What also stands out most in looking at tone is the marked discrepancy between Kerry and Bush. Why have Kerry stories during these critical weeks been more positive and less negative than anything either Bush or Gore saw four years ago, while Bush’s mirror what Gore received?

Is it because Kerry performance in the debates was decidedly superior to Bush’s four years ago? This is something that cannot be measured objectively. No doubt different observers will attribute the tone of the coverage to different factors depending on their personal attitude toward the press and the candidates. Some will likely suspect the press is liberal and biased in favor of Kerry.
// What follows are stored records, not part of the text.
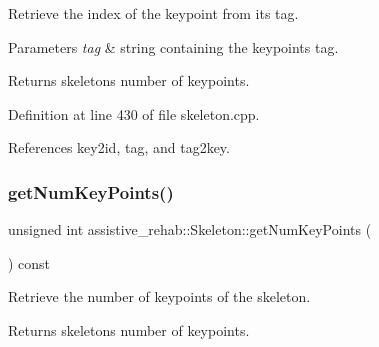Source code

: Retrieve the index of the keypoint from its tag. 


\begin{DoxyParams}{Parameters}
{\em tag} & string containing the keypoint\textquotesingle{}s tag. \\
\hline
\end{DoxyParams}
\begin{DoxyReturn}{Returns}
skeleton\textquotesingle{}s number of keypoints. 
\end{DoxyReturn}


Definition at line 430 of file skeleton.\+cpp.


\begin{DoxyCode}{0}

\end{DoxyCode}


References key2id, tag, and tag2key.

\mbox{\label{classassistive__rehab_1_1Skeleton_ac5e5b98f2c9178f6e0def5033e27922f}} 
\subsubsection{\texorpdfstring{getNumKeyPoints()}{getNumKeyPoints()}}
{\footnotesize\ttfamily unsigned int assistive\+\_\+rehab\+::\+Skeleton\+::get\+Num\+Key\+Points (\begin{DoxyParamCaption}{ }\end{DoxyParamCaption}) const\hspace{0.3cm}{\ttfamily [inline]}}



Retrieve the number of keypoints of the skeleton. 

\begin{DoxyReturn}{Returns}
skeleton\textquotesingle{}s number of keypoints. 
\end{DoxyReturn}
Others who are not fond of the President will likely believe that Kerry outshined Bush this year much more decisively than Bush did Gore in 2000. Answering this is beyond the scope of this study and would require a larger examination of tone throughout the campaign.
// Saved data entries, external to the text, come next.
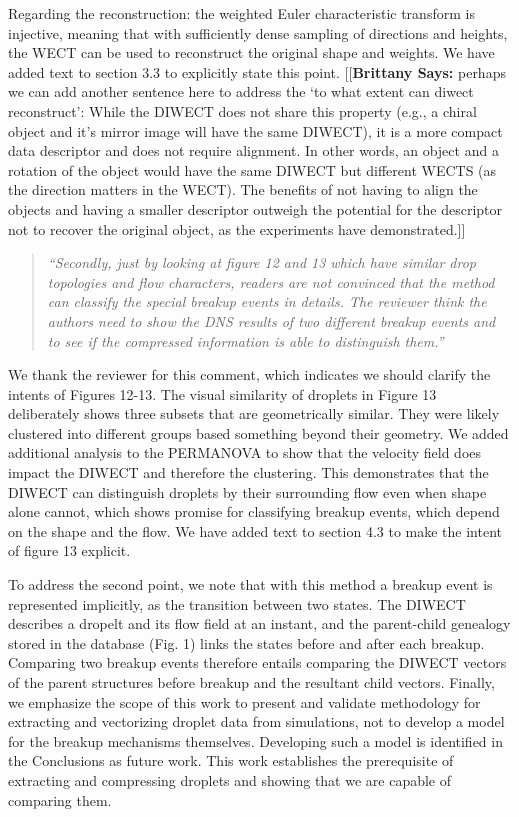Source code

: \documentclass[11pt]{article}
\newcommand{\payAttention}[3]{{\color{#1}[[\textbf{#2: }#3]]}}
\newcommand{\xSays}[3]{\payAttention{#1}{#2 Says}{#3}}
\newcommand{\brittany}[1]{\xSays{blue}{Brittany}{#1}}
\begin{document}
Regarding the reconstruction: the weighted Euler characteristic transform is
injective, meaning that with sufficiently dense sampling of directions and
heights, the WECT can be used to reconstruct the original shape and weights. We
have added text to section 3.3 to explicitly state this point.
\brittany{perhaps we can add another sentence here to address the `to what
extent can diwect reconstruct': While the DIWECT does not share this property
(e.g., a chiral object and it's mirror image will have the same DIWECT), it is a
more compact data descriptor and does not require alignment. In other words,
an object and a
rotation of the object would have the same DIWECT but different WECTS (as the
direction matters in the WECT). The benefits of not having to align the objects
and having a smaller descriptor outweigh the potential for the descriptor not to
recover the original object, as the experiments have demonstrated.}

\begin{quote}
    {\it ``Secondly, just by looking at figure 12 and 13 which have similar drop topologies and flow characters, readers are not convinced that the method can classify the special breakup events in details. The reviewer think the authors need to show the DNS results of two different breakup events and to see if the compressed information is able to distinguish them.''}
\end{quote}

We thank the reviewer for this comment, which indicates we should clarify the intents of Figures 12-13. The visual similarity of droplets in Figure 13 deliberately shows three subsets that are geometrically similar. They were likely clustered into different groups based something beyond their geometry. We added additional analysis to the PERMANOVA to show that the velocity field does impact the DIWECT and therefore the clustering. This demonstrates that the DIWECT can distinguish droplets by their surrounding flow even when shape alone cannot, which shows promise for classifying breakup events, which depend on the shape and the flow. We have added text to section 4.3 to make the intent of figure 13 explicit.

To address the second point, we note that with this method a breakup event is represented implicitly, as the transition between two states. The DIWECT describes a dropelt and its flow field at an instant, and the parent-child genealogy stored in the database (Fig. 1) links the states before and after each breakup. Comparing two breakup events therefore entails comparing the DIWECT vectors of the parent structures before breakup and the resultant child vectors. Finally, we emphasize the scope of this work to present and validate methodology for extracting and vectorizing droplet data from simulations, not to develop a model for the breakup mechanisms themselves. Developing such a model is identified in the Conclusions as future work. This work establishes the prerequisite of extracting and compressing droplets and showing that we are capable of comparing them.
\end{document}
As the debates began to dominate coverage, journalists tended to write more stories that looked at the two candidates comparatively, rather than writing stories that were predominantly about Bush or Kerry alone. These comparative stories eventually made up 57% of all the coverage.

Still, even in the comparative stories, the President tended not to fare as well as Kerry. These stories were twice as likely to be positive for Kerry as for Bush (11% versus 5% respectively). Conversely, they were more than twice as likely to be negative for Bush as for Kerry (12% versus 3% respectively.) Twenty-one percent were negative towards both. Another 37% of these stories were neutral, about the same as coverage overall.

A few other differences in the candidates’ coverage are worth noting as well. Aside from the debates, Kerry-dominated stories tended to be about media and entertainment affairs such as the airing of the controversial film, Stolen Honor (18%), domestic affairs (13%) and day-to-day campaigning (13%).

Bush stories were more about Iraq (23%) and domestic issues (13%).

The amount of coverage about each of the candidates was fairly equal (20% were primarily about Kerry, 18% mostly about Bush and the rest were a mix) but clearly the treatment was not.